Going for a wintery walk, even just around the block, can be a great way to get some fresh air and exercise. Being in the same house for too long can get a bit intense, especially if it’s crowded.

5. Try to eat/ drink healthily

It is fine to have a bit of culinary indulgence over Christmas, but making sure you try to balance your intake of alcohol/ high calorie meals along with fruit and vegetables can help you avoid energy lows, which can affect your mood.

6. Get enough sleep

Feeling sleepy can leave you feeling low, so try to keep to regular sleep patterns as much as possible over the Christmas period. This is something to think about if you are partying late, use the next day as a break, catch up on sleep and unwind.

7. Talk to someone

If you’re worried about Christmas or feel overwhelmed or under pressure, don’t be afraid to talk to someone about it.
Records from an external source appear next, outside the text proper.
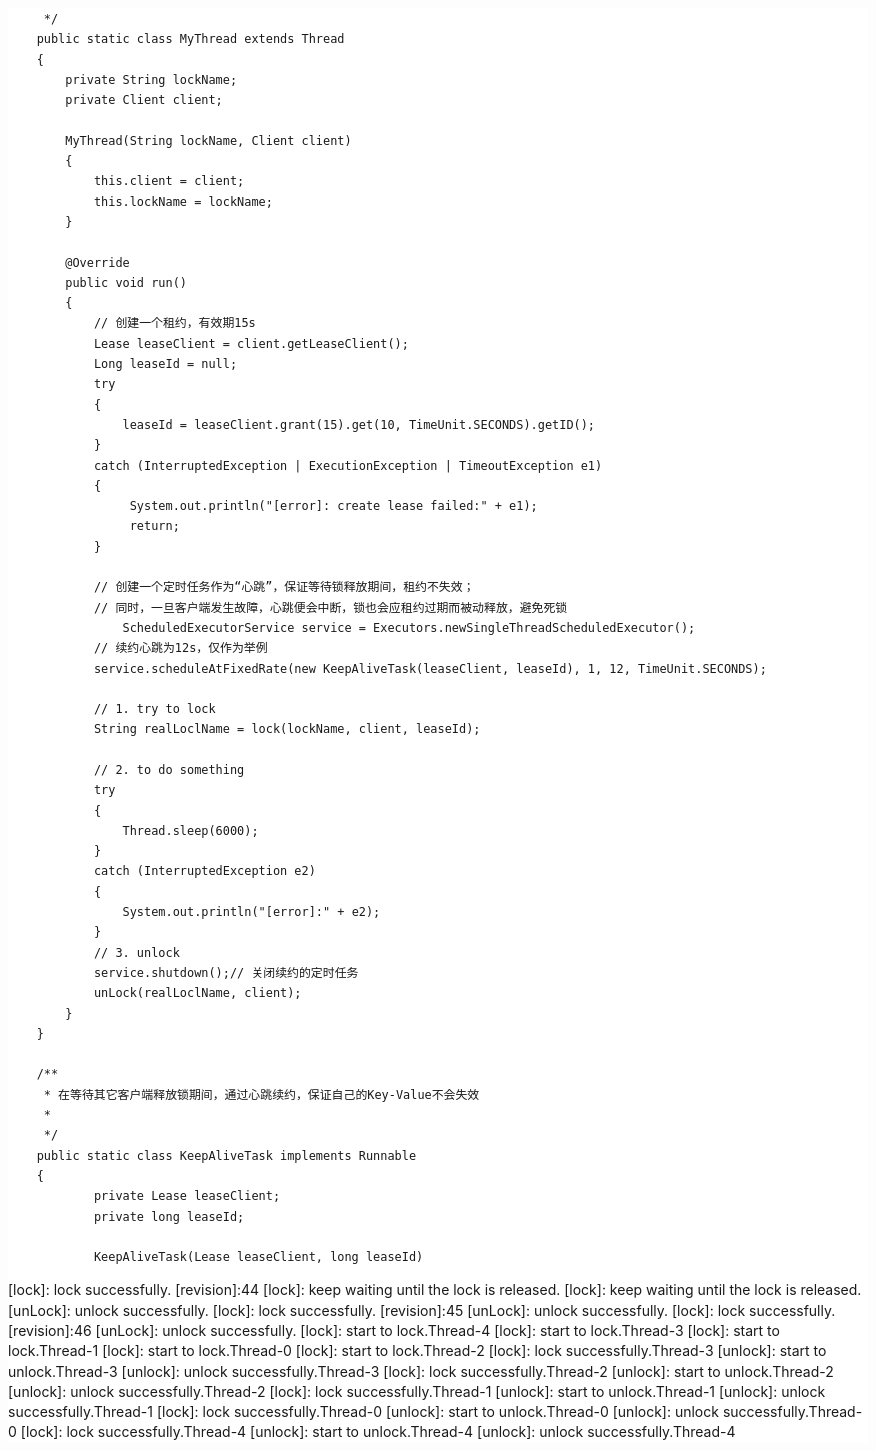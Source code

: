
 ```
     */
    public static class MyThread extends Thread
    {
        private String lockName;
        private Client client;

        MyThread(String lockName, Client client)
        {
            this.client = client;
            this.lockName = lockName;
        }

        @Override
        public void run()
        {
            // 创建一个租约，有效期15s
            Lease leaseClient = client.getLeaseClient();
            Long leaseId = null;
            try
            {
                leaseId = leaseClient.grant(15).get(10, TimeUnit.SECONDS).getID();
            } 
            catch (InterruptedException | ExecutionException | TimeoutException e1)
            {
                 System.out.println("[error]: create lease failed:" + e1);
                 return;
            }

            // 创建一个定时任务作为“心跳”，保证等待锁释放期间，租约不失效；
            // 同时，一旦客户端发生故障，心跳便会中断，锁也会应租约过期而被动释放，避免死锁
                ScheduledExecutorService service = Executors.newSingleThreadScheduledExecutor();  
            // 续约心跳为12s，仅作为举例  
            service.scheduleAtFixedRate(new KeepAliveTask(leaseClient, leaseId), 1, 12, TimeUnit.SECONDS); 

            // 1. try to lock
            String realLoclName = lock(lockName, client, leaseId);

            // 2. to do something
            try
            {
                Thread.sleep(6000);
            }
            catch (InterruptedException e2)
            {
                System.out.println("[error]:" + e2);
            }
            // 3. unlock
            service.shutdown();// 关闭续约的定时任务
            unLock(realLoclName, client);
        }
    }

    /**
     * 在等待其它客户端释放锁期间，通过心跳续约，保证自己的Key-Value不会失效
     *
     */
    public static class KeepAliveTask implements Runnable
    {
            private Lease leaseClient;
            private long leaseId;

            KeepAliveTask(Lease leaseClient, long leaseId)
```

[lock]: lock successfully. [revision]:44
[lock]: keep waiting until the lock is released.
[lock]: keep waiting until the lock is released.
[unLock]: unlock successfully.
[lock]: lock successfully. [revision]:45
[unLock]: unlock successfully.
[lock]: lock successfully. [revision]:46
[unLock]: unlock successfully.
[lock]: start to lock.Thread-4
[lock]: start to lock.Thread-3
[lock]: start to lock.Thread-1
[lock]: start to lock.Thread-0
[lock]: start to lock.Thread-2
[lock]: lock successfully.Thread-3
[unlock]: start to unlock.Thread-3
[unlock]: unlock successfully.Thread-3
[lock]: lock successfully.Thread-2
[unlock]: start to unlock.Thread-2
[unlock]: unlock successfully.Thread-2
[lock]: lock successfully.Thread-1
[unlock]: start to unlock.Thread-1
[unlock]: unlock successfully.Thread-1
[lock]: lock successfully.Thread-0
[unlock]: start to unlock.Thread-0
[unlock]: unlock successfully.Thread-0
[lock]: lock successfully.Thread-4
[unlock]: start to unlock.Thread-4
[unlock]: unlock successfully.Thread-4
Have a chat to someone you trust.

If you are not sure who to talk to, call Samaritans on 116 123. They are trained to listen and are open 24/7.

8. Keep active

Exercise can be great for mental health and there are still ways to keep it up over Christmas. Dance to some festive classics, head outside for a fresh wintery walk, maybe you will be able to have a snowball fight or go sledging.

9. Christmas alone

If you are spending Christmas alone, think about what you want to do beforehand. You may decide to curl up with a favourite movie, book yourself a getaway or arrange to go to a Christmas lunch in your area. You could also consider volunteering at Christmas which is a great way to meet new friends and give something back.

10. Volunteer

Giving something back by volunteering can help you feel good about yourself. Head to do-it.org to check out local opportunities.